▶ _EXERCISE_
Search the records for "exactly". Copy every line where it appears.

========

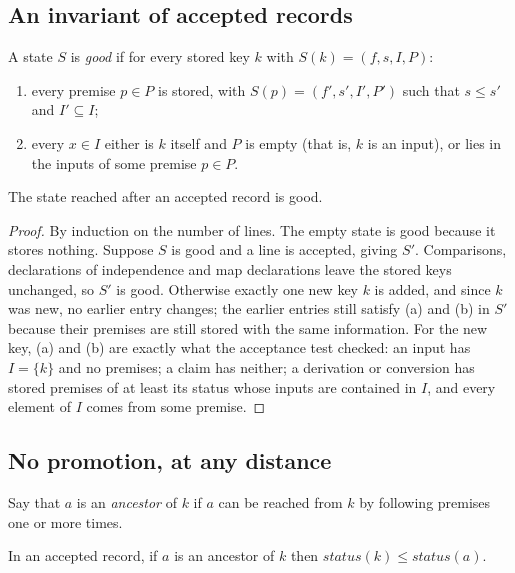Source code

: \subsection{An invariant of accepted records}

\begin{definition}\label{def:good}
A state $S$ is \emph{good} if for every stored key $k$ with $S(k)=(f,s,I,P)$:
\begin{enumerate}[label=(\alph*),nosep,leftmargin=2em]
\item every premise $p\in P$ is stored, with $S(p)=(f',s',I',P')$ such that $s\le s'$ and $I'\subseteq I$;
\item every $x\in I$ either is $k$ itself and $P$ is empty (that is, $k$ is an input), or lies in the inputs of some premise $p\in P$.
\end{enumerate}
\end{definition}

\begin{theorem}\label{thm:good}
The state reached after an accepted record is good.
\end{theorem}

\begin{proof}
By induction on the number of lines. The empty state is good because it stores nothing. Suppose $S$ is good and a line is accepted,
giving $S'$. Comparisons, declarations of independence and map declarations leave the stored keys unchanged, so $S'$ is good. Otherwise
exactly one new key $k$ is added, and since $k$ was new, no earlier entry changes; the earlier entries still satisfy (a) and (b) in $S'$
because their premises are still stored with the same information. For the new key, (a) and (b) are exactly what the acceptance test
checked: an input has $I=\{k\}$ and no premises; a claim has neither; a derivation or conversion has stored premises of at least its
status whose inputs are contained in $I$, and every element of $I$ comes from some premise.
\end{proof}

\subsection{No promotion, at any distance}

Say that $a$ is an \emph{ancestor} of $k$ if $a$ can be reached from $k$ by following premises one or more times.

\begin{theorem}[No promotion]\label{thm:nopromotion}
In an accepted record, if $a$ is an ancestor of $k$ then $\mathit{status}(k)\le\mathit{status}(a)$.
\end{theorem}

========

▶ _ANSWER TO THIS EXERCISE_
exactly one new key $k$ is added, and since $k$ was new, no earlier entry changes; the earlier entries still satisfy (a) and (b) in $S'$
because their premises are still stored with the same information. For the new key, (a) and (b) are exactly what the acceptance test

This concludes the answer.